■ WHAT YOU NEED TO DO
Establish how many lines in the material include the string "predicates" and report it as a lone number.

___ THE DATA ___

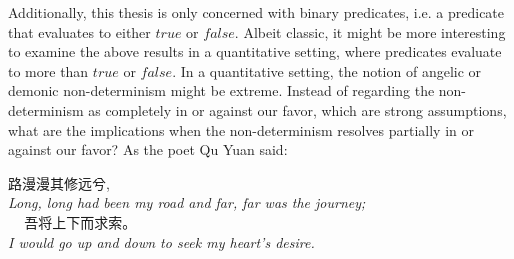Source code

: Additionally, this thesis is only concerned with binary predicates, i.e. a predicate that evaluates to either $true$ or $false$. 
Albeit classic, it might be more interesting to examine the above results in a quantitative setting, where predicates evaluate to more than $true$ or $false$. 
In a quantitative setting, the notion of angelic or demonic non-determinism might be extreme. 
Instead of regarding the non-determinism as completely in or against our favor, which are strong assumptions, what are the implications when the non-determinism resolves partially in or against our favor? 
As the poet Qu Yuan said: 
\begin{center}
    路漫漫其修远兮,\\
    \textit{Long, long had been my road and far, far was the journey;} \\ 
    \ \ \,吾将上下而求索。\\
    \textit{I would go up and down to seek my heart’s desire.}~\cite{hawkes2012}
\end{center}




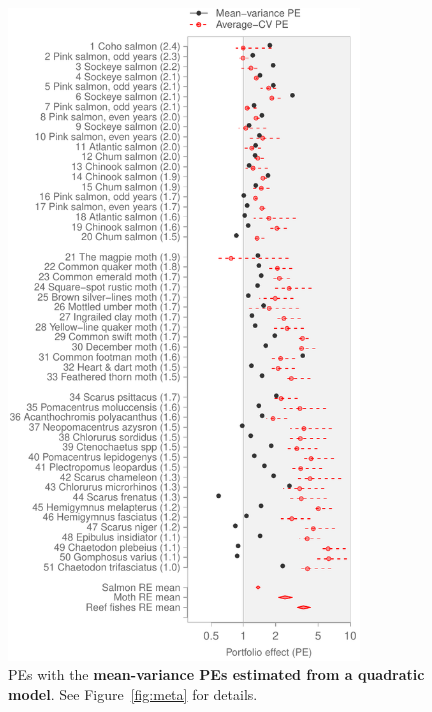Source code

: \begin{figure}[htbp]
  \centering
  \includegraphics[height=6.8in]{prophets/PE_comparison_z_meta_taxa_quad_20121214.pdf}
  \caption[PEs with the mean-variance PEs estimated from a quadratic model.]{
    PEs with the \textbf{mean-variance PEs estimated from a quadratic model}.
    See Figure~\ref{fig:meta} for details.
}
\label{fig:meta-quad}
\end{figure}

___
___ THE DATA ___

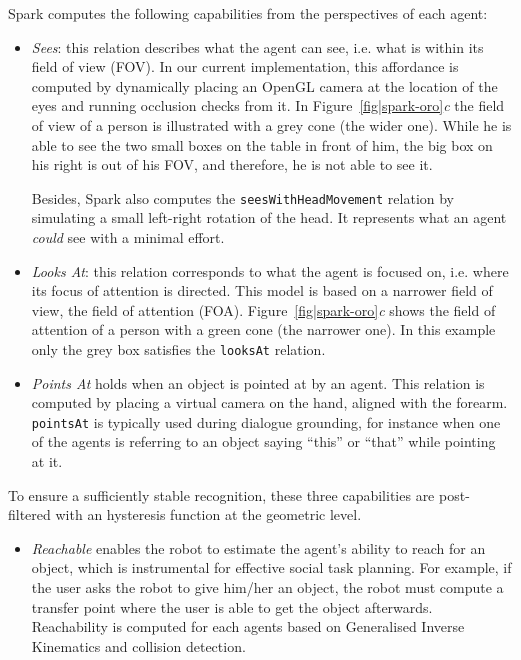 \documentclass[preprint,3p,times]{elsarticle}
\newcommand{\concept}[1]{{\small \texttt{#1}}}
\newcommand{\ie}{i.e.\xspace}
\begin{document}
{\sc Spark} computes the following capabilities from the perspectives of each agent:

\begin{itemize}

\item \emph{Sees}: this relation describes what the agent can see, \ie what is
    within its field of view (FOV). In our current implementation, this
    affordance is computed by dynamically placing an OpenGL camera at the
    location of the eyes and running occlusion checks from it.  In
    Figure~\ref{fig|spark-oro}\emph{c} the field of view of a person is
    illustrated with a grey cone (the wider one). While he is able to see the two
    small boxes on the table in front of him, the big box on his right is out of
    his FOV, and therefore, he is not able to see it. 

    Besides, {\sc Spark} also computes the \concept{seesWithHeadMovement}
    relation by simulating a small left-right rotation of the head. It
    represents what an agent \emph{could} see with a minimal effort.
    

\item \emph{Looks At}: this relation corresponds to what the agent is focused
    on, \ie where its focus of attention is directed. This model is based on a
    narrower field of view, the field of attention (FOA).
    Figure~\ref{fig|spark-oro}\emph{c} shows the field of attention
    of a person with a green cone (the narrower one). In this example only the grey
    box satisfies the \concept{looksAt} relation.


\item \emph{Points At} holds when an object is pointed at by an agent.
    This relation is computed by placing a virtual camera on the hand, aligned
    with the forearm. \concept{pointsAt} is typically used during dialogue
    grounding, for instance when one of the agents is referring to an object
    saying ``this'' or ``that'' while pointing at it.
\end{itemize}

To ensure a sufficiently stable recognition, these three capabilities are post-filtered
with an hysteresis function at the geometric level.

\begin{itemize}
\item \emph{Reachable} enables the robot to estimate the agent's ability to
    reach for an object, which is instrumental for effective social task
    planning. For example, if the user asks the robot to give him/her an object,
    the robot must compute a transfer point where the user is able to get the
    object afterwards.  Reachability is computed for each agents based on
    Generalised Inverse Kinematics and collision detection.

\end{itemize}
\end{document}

___
___ THE DATA ___

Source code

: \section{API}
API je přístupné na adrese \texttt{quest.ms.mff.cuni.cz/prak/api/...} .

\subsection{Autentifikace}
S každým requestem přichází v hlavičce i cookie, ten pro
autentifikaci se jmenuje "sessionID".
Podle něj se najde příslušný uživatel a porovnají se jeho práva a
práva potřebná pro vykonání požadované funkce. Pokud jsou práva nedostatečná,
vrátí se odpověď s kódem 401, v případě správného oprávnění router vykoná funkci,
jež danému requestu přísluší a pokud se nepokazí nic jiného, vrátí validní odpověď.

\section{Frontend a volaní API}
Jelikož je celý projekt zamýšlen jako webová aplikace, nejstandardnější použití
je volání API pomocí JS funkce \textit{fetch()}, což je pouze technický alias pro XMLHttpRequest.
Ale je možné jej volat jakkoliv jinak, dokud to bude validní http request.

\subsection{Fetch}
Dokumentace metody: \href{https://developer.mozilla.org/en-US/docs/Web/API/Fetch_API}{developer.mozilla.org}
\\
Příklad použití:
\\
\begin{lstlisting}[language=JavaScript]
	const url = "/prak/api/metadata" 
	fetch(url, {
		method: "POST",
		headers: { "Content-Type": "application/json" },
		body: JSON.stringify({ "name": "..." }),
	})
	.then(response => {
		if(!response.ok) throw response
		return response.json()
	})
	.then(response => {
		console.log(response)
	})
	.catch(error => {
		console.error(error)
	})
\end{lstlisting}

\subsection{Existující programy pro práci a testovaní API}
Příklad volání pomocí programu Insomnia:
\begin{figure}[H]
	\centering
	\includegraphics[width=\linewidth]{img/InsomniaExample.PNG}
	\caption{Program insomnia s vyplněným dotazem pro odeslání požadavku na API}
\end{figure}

___

■ ANSWER BOX
2